戦場にかける橋('57) デヴィッド・リーン  <予測困難な事態に囲繞される人間社会の現実の怖さ>

 拠って立つ価値観や置かれた立場が異なり、科学技術の習熟度や、それについての把握が異なる「異文化」の中枢に、「クワイ河マーチ」のメロディに乗って軽やかに行進しながら、自分の意志とは無縁に放り込まれた英軍将校とその一隊が、人生に対する基本的価値観や置かれた立場の相違によって、相互理解困難な葛藤や対立の中で、そこだけはほぼ万国共通の「男の美徳」、即ち、「信念を変えない意志の強靭さ」や「類希な勇敢さ」を身体表現することで、葛藤や対立の原因子の表層を除去し、「英雄の立ち上げ」を可能にした。

 この「英雄の立ち上げ」の推進力によって、課題の解決困難な「大事業」を、科学技術の習熟度の粋を駆使して遂に成し遂げ、そこに「立ち上げられた英雄」は、「英雄の完成」の域にまで上り詰めていった。

 しかし、「英雄の完成」は、歴史的時代状況の流れとの間に微妙な落差を生み出していく。

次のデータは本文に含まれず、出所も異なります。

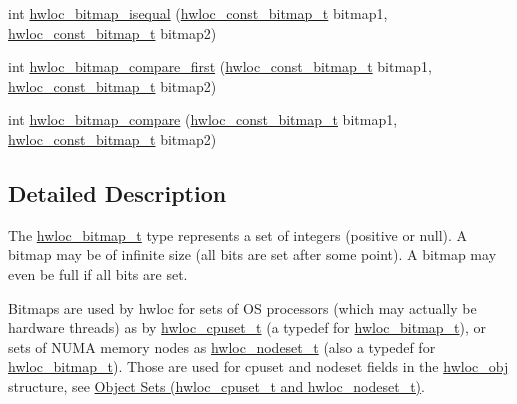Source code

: \begin{DoxyCompactItemize}
$$\item 
int \hyperlink{a00205_ga32376b1405e57472b73c3aa53bb39663}{hwloc\+\_\+bitmap\+\_\+isequal} (\hyperlink{a00205_gae991a108af01d408be2776c5b2c467b2}{hwloc\+\_\+const\+\_\+bitmap\+\_\+t} bitmap1, \hyperlink{a00205_gae991a108af01d408be2776c5b2c467b2}{hwloc\+\_\+const\+\_\+bitmap\+\_\+t} bitmap2)
\item 
int \hyperlink{a00205_gaa39cda1510ab721b5c012c76ead72365}{hwloc\+\_\+bitmap\+\_\+compare\+\_\+first} (\hyperlink{a00205_gae991a108af01d408be2776c5b2c467b2}{hwloc\+\_\+const\+\_\+bitmap\+\_\+t} bitmap1, \hyperlink{a00205_gae991a108af01d408be2776c5b2c467b2}{hwloc\+\_\+const\+\_\+bitmap\+\_\+t} bitmap2)
\item 
int \hyperlink{a00205_ga14cdbc0ef0a705e84999bd48a2e649f3}{hwloc\+\_\+bitmap\+\_\+compare} (\hyperlink{a00205_gae991a108af01d408be2776c5b2c467b2}{hwloc\+\_\+const\+\_\+bitmap\+\_\+t} bitmap1, \hyperlink{a00205_gae991a108af01d408be2776c5b2c467b2}{hwloc\+\_\+const\+\_\+bitmap\+\_\+t} bitmap2)
\end{DoxyCompactItemize}


\subsection{Detailed Description}
The \hyperlink{a00205_gaa3c2bf4c776d603dcebbb61b0c923d84}{hwloc\+\_\+bitmap\+\_\+t} type represents a set of integers (positive or null). A bitmap may be of infinite size (all bits are set after some point). A bitmap may even be full if all bits are set.

Bitmaps are used by hwloc for sets of OS processors (which may actually be hardware threads) as by \hyperlink{a00183_ga4bbf39b68b6f568fb92739e7c0ea7801}{hwloc\+\_\+cpuset\+\_\+t} (a typedef for \hyperlink{a00205_gaa3c2bf4c776d603dcebbb61b0c923d84}{hwloc\+\_\+bitmap\+\_\+t}), or sets of N\+U\+MA memory nodes as \hyperlink{a00183_ga37e35730fa7e775b5bb0afe893d6d508}{hwloc\+\_\+nodeset\+\_\+t} (also a typedef for \hyperlink{a00205_gaa3c2bf4c776d603dcebbb61b0c923d84}{hwloc\+\_\+bitmap\+\_\+t}). Those are used for cpuset and nodeset fields in the \hyperlink{a00238}{hwloc\+\_\+obj} structure, see \hyperlink{a00183}{Object Sets (hwloc\+\_\+cpuset\+\_\+t and hwloc\+\_\+nodeset\+\_\+t)}.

 それは既に、「英雄の立ち上げ」以降の、「英雄」の「信念」の中に包含されていたものである。

 従って、「大事業」の遂行によって成った「英雄の完成」は、同時に、微妙な落差を生み出していた歴史的時代状況の流れの中で、「英雄の崩壊」を必然化させていたと言っていい。

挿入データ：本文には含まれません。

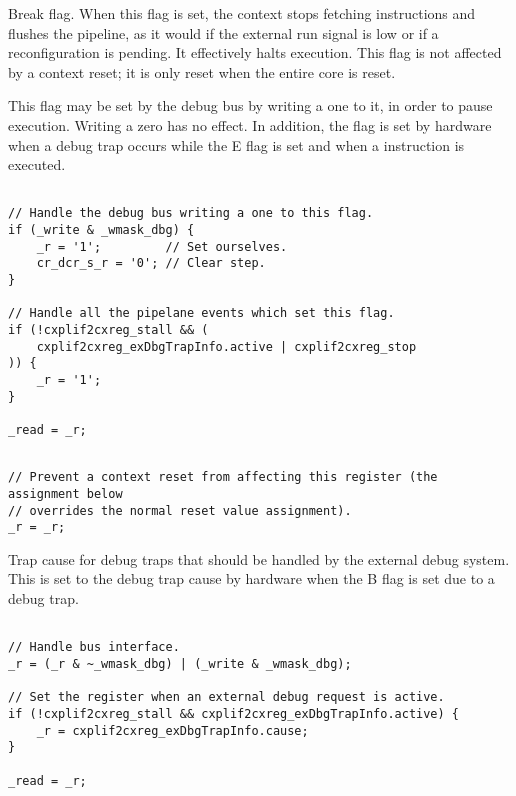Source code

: Break flag. When this flag is set, the context stops fetching instructions and
flushes the pipeline, as it would if the external run signal is low or if a
reconfiguration is pending. It effectively halts execution. This flag is not 
affected by a context reset; it is only reset when the entire core is reset.

This flag may be set by the debug bus by writing a one to it, in order to pause
execution. Writing a zero has no effect. In addition, the flag is set by
hardware when a debug trap occurs while the E flag is set and when a 
instruction is executed.

\declaration{}
\implementation{}
\begin{lstlisting}

// Handle the debug bus writing a one to this flag.
if (_write & _wmask_dbg) {
    _r = '1';         // Set ourselves.
    cr_dcr_s_r = '0'; // Clear step.
}

// Handle all the pipelane events which set this flag.
if (!cxplif2cxreg_stall && (
    cxplif2cxreg_exDbgTrapInfo.active | cxplif2cxreg_stop
)) {
    _r = '1';
}

_read = _r;
\end{lstlisting}
\resetImplementation{}
\begin{lstlisting}

// Prevent a context reset from affecting this register (the assignment below
// overrides the normal reset value assignment).
_r = _r;

\end{lstlisting}

Trap cause for debug traps that should be handled by the external debug system.
This is set to the debug trap cause by hardware when the B flag is set due to a
debug trap.

\declaration{}
\implementation{}
\begin{lstlisting}

// Handle bus interface.
_r = (_r & ~_wmask_dbg) | (_write & _wmask_dbg);

// Set the register when an external debug request is active.
if (!cxplif2cxreg_stall && cxplif2cxreg_exDbgTrapInfo.active) {
    _r = cxplif2cxreg_exDbgTrapInfo.cause;
}

_read = _r;
\end{lstlisting}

 これは、デヴィッド・リーン監督が5年後に発表する、「アラビアのロレンス」という稀有な大作と殆ど同じ物語構造であると考えられる。

 即ち、本作で「信念を変えない意志強靭さ」や「類希な勇敢さ」を身体表現した英軍将校であるニコルスン大佐は、「アラビアのロレンス」とほぼ同様の人生の振れ方を示したと見ていいだろう。

 ニコルスン大佐は、「アラビアのロレンス」だったのだ。

 ここに、興味深い会話がある。

 それは、ジュネーブ協定違反であるとして、頑として、捕虜将校の労役従事を拒否したが故に、強烈な照射を浴びる重営倉に監禁されながら、生命を賭して耐え抜いたことで解放されるに至ったニコルスン大佐が、「英雄の立ち上げ」を身体表現した結果、科学技術の粋を誇る英軍部隊がイニシアティブを取って、橋梁建設に向かう態度を示した際の、ヒューズ大佐らとの将校同士の会話である。

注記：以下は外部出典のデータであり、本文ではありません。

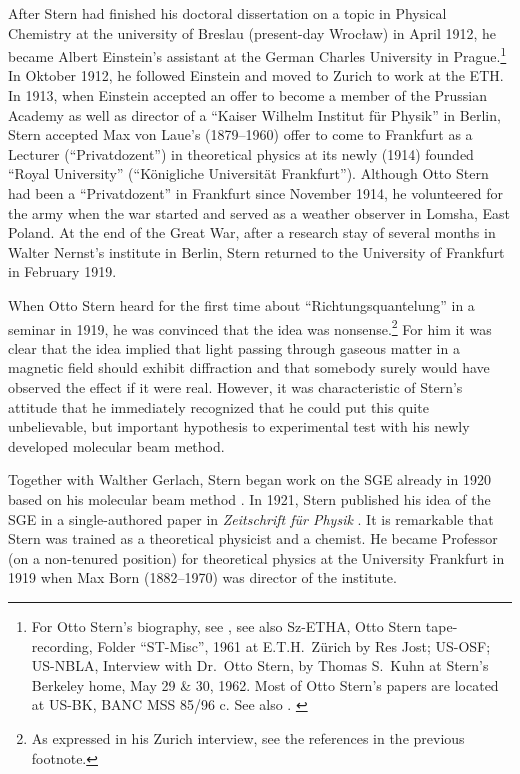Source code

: \documentclass{article}
\begin{document}
After Stern had finished his doctoral dissertation on a topic in Physical Chemistry at the university of Breslau (present-day Wroc\l{}aw) in April 1912, he became Albert Einstein's assistant at the German Charles University in Prague.\footnote{For Otto Stern's biography, see  \citep{SchmidtBoeckingHEtal2011Stern,ToenniesJEtal2011Stern}, see also Sz-ETHA, Otto Stern tape-recording, Folder ``ST-Misc'', 1961 at E.T.H.\ Z\"urich by Res Jost; US-OSF; US-NBLA, Interview with Dr.~Otto Stern, by Thomas S.~Kuhn at Stern's Berkeley home, May 29 \& 30, 1962. Most of Otto Stern's papers are located at US-BK, BANC MSS 85/96 c.
See also \citep{FriedrichBEtal1998Star}.
\label{note:stern_bio}} In Oktober 1912, he followed Einstein and moved to Zurich to work at the ETH. In 1913, when Einstein accepted an offer to become a member of the Prussian Academy as well as director of a ``Kaiser Wilhelm Institut für Physik'' in Berlin, Stern accepted Max von Laue's (1879--1960) offer to come to Frankfurt as a Lecturer (``Privatdozent'') in theoretical physics at its newly (1914) founded “Royal University” (``Königliche Universität Frankfurt''). Although Otto Stern had been a ``Privatdozent'' in Frankfurt since November 1914, he volunteered for the army when the war started and served as a weather observer in Lomsha, East Poland. At the end of the Great War, after a research stay of several months in Walter Nernst's institute in Berlin, Stern returned to the University of Frankfurt in February 1919. 

When Otto Stern heard for the first time about ``Richtungsquantelung'' in a seminar in 1919, he was convinced that the idea was nonsense.\footnote{As expressed in his Zurich interview, see the references in the previous footnote.} For him it was clear that the idea implied that light passing through gaseous matter in a magnetic field should exhibit diffraction and that somebody surely would have observed the effect if it were real. However, it was characteristic of Stern's attitude that he immediately recognized that he could put this quite unbelievable, but important hypothesis to experimental test with his newly developed molecular beam method.  

Together with Walther Gerlach, Stern began work on the SGE already in 1920 based on his molecular beam method \citep{SternO1920Messung,SternO1920Messung2,SternO1920Nachtrag}. In 1921, Stern published his idea of the SGE in a single-authored paper in \emph{Zeitschrift für Physik} \citep{SternO1921Weg}. It is remarkable that Stern was trained as a theoretical physicist and a chemist. He became Professor (on a non-tenured position) for theoretical physics at the University Frankfurt in 1919 when Max Born (1882--1970) was director of the institute. 
\end{document}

 「こっちの能力と、英軍の実力を彼らに見せよう」とニコルスン大佐。
 「では、あなたは本気で橋を作ると?」
 「今頃、分ったのか。兵隊には、目標が必要だ。それがなかったら、我々が作り出す。目標ができたからには、真剣にやれ。兵隊には、自分の仕事に誇りを持たせることが肝心だ」

 これが、ニコルスン大佐の確信的返答だった。

 彼は、「英軍の実力を彼らに見せる」ことと、「兵隊には、自分の仕事に誇りを持たせることが肝心だ」という理由で、明らかに「利敵行為」である橋梁建設を引き受けたのである。


 これに関しては、軍医であるクリプトンとの会話の中でも拾われていた。

 「敵を利する行為では?」

 橋梁建設を引き受けたことに驚きを隠せない、クリプトン軍医の素朴な疑問だった。

 「後世に、この橋を渡る人々は思うだろう。それを作った英軍は、囚われの身でも奴隷に身を落とさなかったことを」

 これもまた、ニコルスン大佐の確信的返答だった。

 彼の中には、「利敵行為」よりも、「囚われの身でも奴隷に身を落とさなかったこと」の方がプライオリティが高いのだ。

 そして、ニコルスン大佐が実質的にイニシアティブを取る会議が開かれ、そこで彼は、日本人のノルマを増やし、英兵と同じ2ヤードにして競争させるという提案をした結果、ビルマ・タイ国境近くに位置する、日本軍捕虜収容所を仕切る斎藤大佐の承諾を得るに至る。

 「橋の工事は間に合うか?」と斎藤大佐。
 「無理だがやるしかない」とニコルスン大佐。

 その会議での、領袖同士の短い会話である。

 以降、「遺書」まで認(したた)め、腹を括った斎藤大佐から、言語表現が殆ど消えていく。

 この辺りまでは、ニコルスン大佐の行動傾向には、彼の信念に裏付けられた確固たる意志が垣間見えていた。